La générale de la pièce de théâtre "Es'saïdoun ila El Asfal" (Ceux qui montent en bas) a été présentée mercredi soir à la salle El Mouggar d'Alger, mettant en avant, dans le genre tragi-comique, aux traits grotesques, la vulnérabilité des petites gens vivant dans la précarité, devant la surenchère politique aux objectifs électoralistes.
Ecrit et mis en scène par Ahmed Rezzak et produit par le Théâtre régional de Souk Ahras, le spectacle, d'une durée de près de deux heures de temps raconte dans le rire et la dérision l'histoire d'une population sans ressources, qui a du mal à intégrer la société car vivant dans un ensemble d'habitations hétéroclites de fortune.
Douar Sidi Salem, un bidonville où aucune règle de vie sociale en communauté n'existe, regroupe plusieurs familles qui vivent dans le désordre total dont les couples "El Ferroudj et Guemra" ainsi que "Si El Hadi et D'Rifa", qui s'affrontent à longueur de journée sans grandes conséquences.
Vivotant ensemble malgré les interminables querelles, les habitants, contraints à la vie dans des constructions illicites, essayent comme ils peuvent d'améliorer leur quotidien, jusqu'au jour où "R'Jem", un ancien du douar devenu riche, et qui nourrit des ambitions politiques, arrive sur les lieux avec son escorte et ses deux enfants, Saidi et Nejma.

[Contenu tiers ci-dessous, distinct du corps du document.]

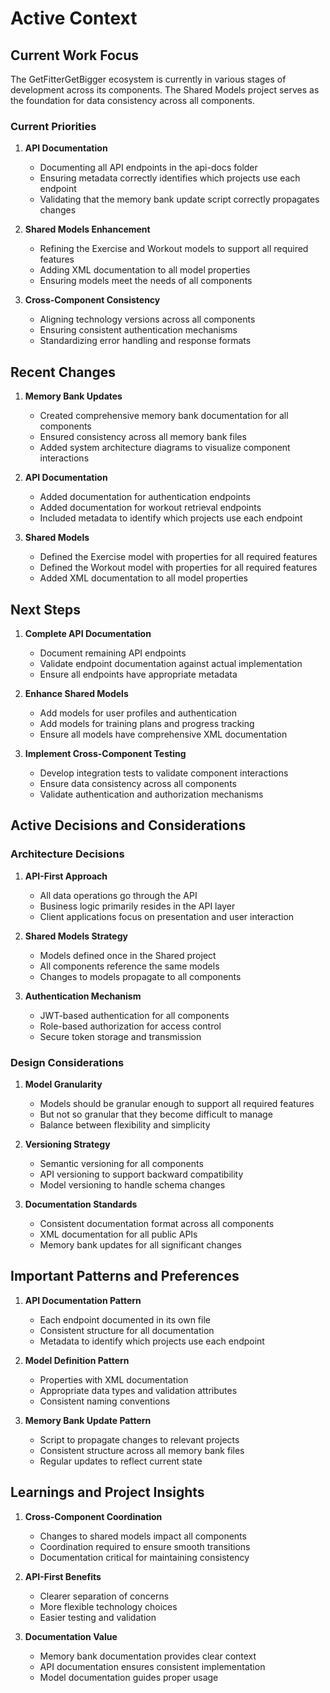 # Active Context

## Current Work Focus

The GetFitterGetBigger ecosystem is currently in various stages of development across its components. The Shared Models project serves as the foundation for data consistency across all components.

### Current Priorities

1. **API Documentation**
   - Documenting all API endpoints in the api-docs folder
   - Ensuring metadata correctly identifies which projects use each endpoint
   - Validating that the memory bank update script correctly propagates changes

2. **Shared Models Enhancement**
   - Refining the Exercise and Workout models to support all required features
   - Adding XML documentation to all model properties
   - Ensuring models meet the needs of all components

3. **Cross-Component Consistency**
   - Aligning technology versions across all components
   - Ensuring consistent authentication mechanisms
   - Standardizing error handling and response formats

## Recent Changes

1. **Memory Bank Updates**
   - Created comprehensive memory bank documentation for all components
   - Ensured consistency across all memory bank files
   - Added system architecture diagrams to visualize component interactions

2. **API Documentation**
   - Added documentation for authentication endpoints
   - Added documentation for workout retrieval endpoints
   - Included metadata to identify which projects use each endpoint

3. **Shared Models**
   - Defined the Exercise model with properties for all required features
   - Defined the Workout model with properties for all required features
   - Added XML documentation to all model properties

## Next Steps

1. **Complete API Documentation**
   - Document remaining API endpoints
   - Validate endpoint documentation against actual implementation
   - Ensure all endpoints have appropriate metadata

2. **Enhance Shared Models**
   - Add models for user profiles and authentication
   - Add models for training plans and progress tracking
   - Ensure all models have comprehensive XML documentation

3. **Implement Cross-Component Testing**
   - Develop integration tests to validate component interactions
   - Ensure data consistency across all components
   - Validate authentication and authorization mechanisms

## Active Decisions and Considerations

### Architecture Decisions

1. **API-First Approach**
   - All data operations go through the API
   - Business logic primarily resides in the API layer
   - Client applications focus on presentation and user interaction

2. **Shared Models Strategy**
   - Models defined once in the Shared project
   - All components reference the same models
   - Changes to models propagate to all components

3. **Authentication Mechanism**
   - JWT-based authentication for all components
   - Role-based authorization for access control
   - Secure token storage and transmission

### Design Considerations

1. **Model Granularity**
   - Models should be granular enough to support all required features
   - But not so granular that they become difficult to manage
   - Balance between flexibility and simplicity

2. **Versioning Strategy**
   - Semantic versioning for all components
   - API versioning to support backward compatibility
   - Model versioning to handle schema changes

3. **Documentation Standards**
   - Consistent documentation format across all components
   - XML documentation for all public APIs
   - Memory bank updates for all significant changes

## Important Patterns and Preferences

1. **API Documentation Pattern**
   - Each endpoint documented in its own file
   - Consistent structure for all documentation
   - Metadata to identify which projects use each endpoint

2. **Model Definition Pattern**
   - Properties with XML documentation
   - Appropriate data types and validation attributes
   - Consistent naming conventions

3. **Memory Bank Update Pattern**
   - Script to propagate changes to relevant projects
   - Consistent structure across all memory bank files
   - Regular updates to reflect current state

## Learnings and Project Insights

1. **Cross-Component Coordination**
   - Changes to shared models impact all components
   - Coordination required to ensure smooth transitions
   - Documentation critical for maintaining consistency

2. **API-First Benefits**
   - Clearer separation of concerns
   - More flexible technology choices
   - Easier testing and validation

3. **Documentation Value**
   - Memory bank documentation provides clear context
   - API documentation ensures consistent implementation
   - Model documentation guides proper usage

"R'Jem" tente de soudoyer ses voisins d'hier pour l'aider à se faire élire et mettre en application son projet scabreux de construire une usine sur le lieu même du bidonville. Mais Si El Hadi, l'intègre et l'ancien syndicaliste et son fils "H'lel", ainsi que l'ensemble du voisinage vont refuser de se faire corrompre et servir de tremplin à un homme malhonnête, aux ambitions démesurées.
De ces deux mondes qui s'opposent, une belle romance va naître, celle de H'lel et Nejma qui vont s'éprendre l'un de l'autre dans un drame cornélien qui finira par se dénouer.
"H'lel et Nejma, symbolisant l'emblème national, finissent par s'unir contre vents et marées alors que tout les séparait auparavant, c'est à l'image de l'Algérie qui arrive toujours à surmonter les épreuves difficiles", explique un des comédien.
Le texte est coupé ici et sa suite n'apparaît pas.